Instructions to follow:
Beginning with the first line below, please repeat the material exactly, ending with the line that includes "- **Page count:**".

Exercise inputs:
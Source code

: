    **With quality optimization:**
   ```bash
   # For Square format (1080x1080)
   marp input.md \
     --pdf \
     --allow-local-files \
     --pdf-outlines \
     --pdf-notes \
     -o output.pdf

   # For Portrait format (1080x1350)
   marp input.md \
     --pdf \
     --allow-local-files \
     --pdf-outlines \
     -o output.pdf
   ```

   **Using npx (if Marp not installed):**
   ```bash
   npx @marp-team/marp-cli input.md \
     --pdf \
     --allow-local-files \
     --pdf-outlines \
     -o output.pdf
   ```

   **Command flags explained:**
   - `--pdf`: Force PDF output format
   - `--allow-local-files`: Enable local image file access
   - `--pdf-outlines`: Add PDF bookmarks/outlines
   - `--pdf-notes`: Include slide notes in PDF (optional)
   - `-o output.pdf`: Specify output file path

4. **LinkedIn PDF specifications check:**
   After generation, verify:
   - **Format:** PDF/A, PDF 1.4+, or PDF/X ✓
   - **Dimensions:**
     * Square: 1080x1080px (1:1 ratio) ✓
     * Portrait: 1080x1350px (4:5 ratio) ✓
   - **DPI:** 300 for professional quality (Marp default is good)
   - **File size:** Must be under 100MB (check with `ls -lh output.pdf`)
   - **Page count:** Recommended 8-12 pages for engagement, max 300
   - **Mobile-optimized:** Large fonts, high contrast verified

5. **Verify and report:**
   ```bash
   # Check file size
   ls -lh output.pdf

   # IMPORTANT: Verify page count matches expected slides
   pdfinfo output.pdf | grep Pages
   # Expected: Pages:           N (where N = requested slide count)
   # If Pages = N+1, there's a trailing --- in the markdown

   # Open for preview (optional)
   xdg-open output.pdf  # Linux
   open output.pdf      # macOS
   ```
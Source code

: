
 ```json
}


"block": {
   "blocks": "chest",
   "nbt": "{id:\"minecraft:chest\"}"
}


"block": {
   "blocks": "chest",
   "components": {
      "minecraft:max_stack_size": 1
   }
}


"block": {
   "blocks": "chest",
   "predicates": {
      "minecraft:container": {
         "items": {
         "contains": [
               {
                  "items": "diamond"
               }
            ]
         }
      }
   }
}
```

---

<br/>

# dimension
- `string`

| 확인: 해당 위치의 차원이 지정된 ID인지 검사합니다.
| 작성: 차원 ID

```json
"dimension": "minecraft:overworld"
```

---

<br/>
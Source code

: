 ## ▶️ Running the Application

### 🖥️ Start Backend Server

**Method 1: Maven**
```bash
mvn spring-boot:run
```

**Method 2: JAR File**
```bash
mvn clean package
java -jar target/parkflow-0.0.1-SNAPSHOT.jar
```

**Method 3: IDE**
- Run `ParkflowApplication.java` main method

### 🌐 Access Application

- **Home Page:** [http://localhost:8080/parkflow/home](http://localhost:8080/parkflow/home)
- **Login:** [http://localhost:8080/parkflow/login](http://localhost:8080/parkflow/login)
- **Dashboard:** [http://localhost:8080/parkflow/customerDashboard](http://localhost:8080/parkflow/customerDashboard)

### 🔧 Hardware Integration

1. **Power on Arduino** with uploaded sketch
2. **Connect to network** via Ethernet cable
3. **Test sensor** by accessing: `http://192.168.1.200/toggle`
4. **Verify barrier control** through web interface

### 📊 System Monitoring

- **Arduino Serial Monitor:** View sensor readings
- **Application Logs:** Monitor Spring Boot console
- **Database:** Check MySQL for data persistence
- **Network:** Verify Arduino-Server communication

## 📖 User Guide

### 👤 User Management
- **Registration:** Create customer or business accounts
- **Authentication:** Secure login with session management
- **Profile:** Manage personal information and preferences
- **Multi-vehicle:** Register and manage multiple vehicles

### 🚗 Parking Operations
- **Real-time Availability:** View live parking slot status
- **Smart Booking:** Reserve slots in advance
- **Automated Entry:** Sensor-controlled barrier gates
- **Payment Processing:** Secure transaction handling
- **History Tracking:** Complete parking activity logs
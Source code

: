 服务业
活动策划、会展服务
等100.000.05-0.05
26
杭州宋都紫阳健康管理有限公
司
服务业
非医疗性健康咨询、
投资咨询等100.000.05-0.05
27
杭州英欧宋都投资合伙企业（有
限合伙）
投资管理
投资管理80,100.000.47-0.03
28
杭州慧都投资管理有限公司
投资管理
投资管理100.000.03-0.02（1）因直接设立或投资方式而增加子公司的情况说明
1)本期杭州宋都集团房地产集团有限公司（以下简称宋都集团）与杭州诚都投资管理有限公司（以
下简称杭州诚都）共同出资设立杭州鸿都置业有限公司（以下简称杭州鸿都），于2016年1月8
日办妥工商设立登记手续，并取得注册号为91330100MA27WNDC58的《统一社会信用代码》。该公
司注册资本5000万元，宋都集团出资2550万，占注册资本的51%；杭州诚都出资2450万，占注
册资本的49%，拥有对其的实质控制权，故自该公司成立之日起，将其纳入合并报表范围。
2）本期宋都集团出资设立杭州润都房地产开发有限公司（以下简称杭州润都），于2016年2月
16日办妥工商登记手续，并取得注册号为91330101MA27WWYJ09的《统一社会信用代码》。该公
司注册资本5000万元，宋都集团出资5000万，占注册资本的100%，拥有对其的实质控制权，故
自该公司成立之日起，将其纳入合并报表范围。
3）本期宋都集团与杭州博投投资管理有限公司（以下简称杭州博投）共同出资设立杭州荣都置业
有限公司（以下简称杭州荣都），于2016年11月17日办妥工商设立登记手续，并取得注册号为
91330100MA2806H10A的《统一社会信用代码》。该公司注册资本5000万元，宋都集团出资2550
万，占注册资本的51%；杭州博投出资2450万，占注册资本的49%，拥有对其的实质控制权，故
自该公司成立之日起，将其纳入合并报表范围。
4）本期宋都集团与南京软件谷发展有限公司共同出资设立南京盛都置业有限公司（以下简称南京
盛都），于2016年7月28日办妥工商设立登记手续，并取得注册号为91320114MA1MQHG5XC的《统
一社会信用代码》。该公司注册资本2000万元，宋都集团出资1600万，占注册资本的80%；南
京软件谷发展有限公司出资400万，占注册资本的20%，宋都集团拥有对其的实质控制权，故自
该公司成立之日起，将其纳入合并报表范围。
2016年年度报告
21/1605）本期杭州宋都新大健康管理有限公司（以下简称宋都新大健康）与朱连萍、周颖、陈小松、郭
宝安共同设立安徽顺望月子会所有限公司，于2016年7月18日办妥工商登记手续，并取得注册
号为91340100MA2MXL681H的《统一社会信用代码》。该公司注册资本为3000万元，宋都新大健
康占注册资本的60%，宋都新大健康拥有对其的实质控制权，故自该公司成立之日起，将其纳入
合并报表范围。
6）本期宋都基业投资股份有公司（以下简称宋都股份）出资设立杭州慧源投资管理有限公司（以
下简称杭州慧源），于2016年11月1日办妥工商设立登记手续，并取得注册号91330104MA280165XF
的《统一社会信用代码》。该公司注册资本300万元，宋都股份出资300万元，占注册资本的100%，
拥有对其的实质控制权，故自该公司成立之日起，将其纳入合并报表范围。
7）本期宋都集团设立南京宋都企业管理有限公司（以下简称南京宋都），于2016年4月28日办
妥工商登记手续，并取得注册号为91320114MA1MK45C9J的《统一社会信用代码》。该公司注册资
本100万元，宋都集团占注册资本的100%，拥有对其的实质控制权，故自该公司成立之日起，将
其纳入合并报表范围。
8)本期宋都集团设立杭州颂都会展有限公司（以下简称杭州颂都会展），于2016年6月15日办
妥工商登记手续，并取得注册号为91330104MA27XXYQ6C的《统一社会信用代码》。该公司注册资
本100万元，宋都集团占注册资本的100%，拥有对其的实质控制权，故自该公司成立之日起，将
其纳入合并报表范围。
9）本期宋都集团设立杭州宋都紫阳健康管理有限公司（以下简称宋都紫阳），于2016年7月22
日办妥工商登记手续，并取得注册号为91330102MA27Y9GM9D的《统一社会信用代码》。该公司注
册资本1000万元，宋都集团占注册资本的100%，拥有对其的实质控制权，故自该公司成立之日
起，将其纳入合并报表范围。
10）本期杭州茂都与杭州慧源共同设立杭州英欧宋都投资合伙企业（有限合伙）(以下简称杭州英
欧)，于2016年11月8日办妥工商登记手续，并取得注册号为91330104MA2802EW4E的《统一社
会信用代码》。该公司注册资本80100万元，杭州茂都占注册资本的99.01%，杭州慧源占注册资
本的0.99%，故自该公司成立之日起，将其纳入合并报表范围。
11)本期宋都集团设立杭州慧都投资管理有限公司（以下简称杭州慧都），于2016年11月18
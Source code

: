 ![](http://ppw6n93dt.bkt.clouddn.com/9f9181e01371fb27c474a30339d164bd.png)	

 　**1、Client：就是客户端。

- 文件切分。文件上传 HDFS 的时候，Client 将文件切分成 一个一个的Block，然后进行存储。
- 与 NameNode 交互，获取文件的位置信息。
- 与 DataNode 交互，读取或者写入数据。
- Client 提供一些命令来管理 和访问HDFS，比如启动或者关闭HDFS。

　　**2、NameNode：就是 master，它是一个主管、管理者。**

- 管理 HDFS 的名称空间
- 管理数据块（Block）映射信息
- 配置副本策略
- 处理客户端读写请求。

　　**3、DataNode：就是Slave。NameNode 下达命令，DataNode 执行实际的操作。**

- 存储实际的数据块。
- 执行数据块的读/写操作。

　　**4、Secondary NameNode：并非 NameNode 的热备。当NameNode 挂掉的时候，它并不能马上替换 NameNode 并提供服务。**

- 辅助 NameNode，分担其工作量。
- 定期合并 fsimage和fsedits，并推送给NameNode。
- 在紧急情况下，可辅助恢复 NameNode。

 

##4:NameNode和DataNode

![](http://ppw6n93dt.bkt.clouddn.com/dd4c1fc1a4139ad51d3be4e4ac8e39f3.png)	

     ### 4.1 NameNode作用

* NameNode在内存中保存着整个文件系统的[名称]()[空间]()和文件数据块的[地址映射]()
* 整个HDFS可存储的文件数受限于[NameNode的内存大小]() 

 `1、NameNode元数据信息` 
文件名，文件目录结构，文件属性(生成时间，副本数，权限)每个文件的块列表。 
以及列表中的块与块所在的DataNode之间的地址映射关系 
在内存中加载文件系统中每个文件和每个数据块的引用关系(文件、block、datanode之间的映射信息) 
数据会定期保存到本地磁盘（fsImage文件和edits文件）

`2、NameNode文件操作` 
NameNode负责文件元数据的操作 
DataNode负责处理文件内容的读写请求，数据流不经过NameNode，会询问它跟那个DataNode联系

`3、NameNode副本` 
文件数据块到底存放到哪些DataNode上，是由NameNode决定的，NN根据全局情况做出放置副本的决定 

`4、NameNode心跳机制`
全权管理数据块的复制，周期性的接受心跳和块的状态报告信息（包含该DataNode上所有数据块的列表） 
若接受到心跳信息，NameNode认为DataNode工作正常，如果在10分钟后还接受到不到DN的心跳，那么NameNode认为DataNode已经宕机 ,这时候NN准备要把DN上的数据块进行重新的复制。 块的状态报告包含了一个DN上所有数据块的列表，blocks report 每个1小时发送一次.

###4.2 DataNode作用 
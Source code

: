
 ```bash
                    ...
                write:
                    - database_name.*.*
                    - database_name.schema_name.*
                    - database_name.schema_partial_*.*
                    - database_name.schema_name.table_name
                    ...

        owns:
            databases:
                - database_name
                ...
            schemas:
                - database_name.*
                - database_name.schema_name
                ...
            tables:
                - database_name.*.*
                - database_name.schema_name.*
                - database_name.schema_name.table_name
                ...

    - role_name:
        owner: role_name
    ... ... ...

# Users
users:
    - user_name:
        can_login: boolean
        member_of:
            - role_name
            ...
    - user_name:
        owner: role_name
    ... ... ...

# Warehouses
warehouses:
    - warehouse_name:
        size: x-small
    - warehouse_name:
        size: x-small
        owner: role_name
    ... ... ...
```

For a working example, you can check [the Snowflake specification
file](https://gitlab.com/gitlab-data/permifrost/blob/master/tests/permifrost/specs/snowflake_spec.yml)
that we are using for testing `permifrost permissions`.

Problem solution:
Source code

:    **With quality optimization:**
   ```bash
   # For Square format (1080x1080)
   marp input.md \
     --pdf \
     --allow-local-files \
     --pdf-outlines \
     --pdf-notes \
     -o output.pdf

   # For Portrait format (1080x1350)
   marp input.md \
     --pdf \
     --allow-local-files \
     --pdf-outlines \
     -o output.pdf
   ```

   **Using npx (if Marp not installed):**
   ```bash
   npx @marp-team/marp-cli input.md \
     --pdf \
     --allow-local-files \
     --pdf-outlines \
     -o output.pdf
   ```

   **Command flags explained:**
   - `--pdf`: Force PDF output format
   - `--allow-local-files`: Enable local image file access
   - `--pdf-outlines`: Add PDF bookmarks/outlines
   - `--pdf-notes`: Include slide notes in PDF (optional)
   - `-o output.pdf`: Specify output file path

4. **LinkedIn PDF specifications check:**
   After generation, verify:
   - **Format:** PDF/A, PDF 1.4+, or PDF/X ✓
   - **Dimensions:**
     * Square: 1080x1080px (1:1 ratio) ✓
     * Portrait: 1080x1350px (4:5 ratio) ✓
   - **DPI:** 300 for professional quality (Marp default is good)
   - **File size:** Must be under 100MB (check with `ls -lh output.pdf`)
   - **Page count:** Recommended 8-12 pages for engagement, max 300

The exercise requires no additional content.